About this time I was apprenticed to Ruston Hornsby, a company that had progressed through the making of agricultural machinery to diesel manufacture. One of my first jobs was to tear out pithead hoisting engines and replace them with oil engines. The polished mahogony lagging with burnished brass strapping on these old engines was something to behold. Many of the employees would make model steam locomotives in their leisure hours. Even to the extent of making their own wooden patterns and casting the fittings, just for the gratification of having made a model from scratch. Triple expansion compound marine units were also a popular and impressive exhibit when finished.
Regressing to my childhood, I remember that we used to sit on railroad embankments and collect notebooks full of locomotive numbers, and could tell you where each train had come from and where it was going.
Another sport was dropping stones from a bridge into the funnels of passing tugboats. The crew would be ready for us with fistfulls of hard coal. We would collect the 'bullets' and take them home to mother who would put them in the combination stove that heated the house, heated the water and cooked the meals.
Coming to Canada in 1950, I saw two steam plow tractors (Nov. issue) dredging a manmade lake in a Liverpool park. Proceeding from Quebec to Toronto in midwinter was some experience. Heat came from under the seat coils which roasted your backside and left the rest of you freezing. Twenty years later on a steam excursion I still had cold feet though the temperature was 80 degrees. Such are memories!

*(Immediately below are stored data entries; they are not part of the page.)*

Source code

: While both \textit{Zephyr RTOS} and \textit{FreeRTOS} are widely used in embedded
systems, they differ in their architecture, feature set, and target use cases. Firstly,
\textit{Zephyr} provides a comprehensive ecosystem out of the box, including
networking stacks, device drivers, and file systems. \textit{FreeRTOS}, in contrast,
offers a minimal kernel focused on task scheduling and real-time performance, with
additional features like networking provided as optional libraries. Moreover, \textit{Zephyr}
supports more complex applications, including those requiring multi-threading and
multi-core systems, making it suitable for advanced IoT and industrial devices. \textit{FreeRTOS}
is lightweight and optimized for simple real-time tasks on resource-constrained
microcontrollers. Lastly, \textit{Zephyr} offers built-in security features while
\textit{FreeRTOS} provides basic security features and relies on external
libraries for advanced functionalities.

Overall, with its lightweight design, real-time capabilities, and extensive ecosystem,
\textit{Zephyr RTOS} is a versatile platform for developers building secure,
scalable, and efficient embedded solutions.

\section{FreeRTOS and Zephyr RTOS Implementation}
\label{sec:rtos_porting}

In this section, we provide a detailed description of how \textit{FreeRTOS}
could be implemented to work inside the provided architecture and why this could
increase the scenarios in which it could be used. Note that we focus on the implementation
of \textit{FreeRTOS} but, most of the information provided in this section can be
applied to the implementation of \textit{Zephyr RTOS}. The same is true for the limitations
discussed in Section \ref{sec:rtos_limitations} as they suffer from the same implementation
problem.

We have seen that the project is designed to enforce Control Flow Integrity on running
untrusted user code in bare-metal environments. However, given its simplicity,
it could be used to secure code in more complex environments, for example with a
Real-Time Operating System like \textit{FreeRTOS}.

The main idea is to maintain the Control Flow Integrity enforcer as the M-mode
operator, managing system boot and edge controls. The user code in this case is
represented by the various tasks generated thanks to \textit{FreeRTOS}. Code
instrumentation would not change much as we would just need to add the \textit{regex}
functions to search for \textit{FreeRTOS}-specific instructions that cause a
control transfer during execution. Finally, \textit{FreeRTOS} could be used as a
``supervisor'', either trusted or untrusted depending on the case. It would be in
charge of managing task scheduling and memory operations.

1960 saw the phasing out of steam; but not before the company I worked for, had to call in a C. N. 'Northern' to supply steam when our 800 h.p. boiler pump was repaired. When I left their employ in 1971 they were still using an 18' dia. 36' stroke steam engine direct coupled to a vacuum pump for glycerine extraction. Made in 1914 it is still working 24 and 16 hour shifts continuously. The only repair was new babbitt bearings and re-seating of the governor. About this time a contractor was driving piles into the Toronto waterfront using steam shovels. These rigs were advertised for sale not too long ago. I wonder who bought them?
I came to Ottawa in 1972; one time-heart of the logging industry. The museum in nearby Algonquin Park features all sorts of hand tools, axes, etc. and an Alligator. I had never heard of this animal before, I know you Prairie people have not seen one. The Alligator had an 8 hp. engine and boiler located in the center of a stone boat. The crew would attach a cable to a log boom and anchor the other end to a tree on the distant shore (1 mile) of the lake. The Alligator would then winch itself and load to the tree and repeat the process. When there were rapids or hills to cross, the crew would simply winch the beast over dry land.
An age has passed, but not been forgotten. Have you Yanks visited Milton and our other Ontario shows? Have you visited Ottawa Science Museum's Locomotive Hall or Delson P. Q. railroad museum? These are sights to see and experience!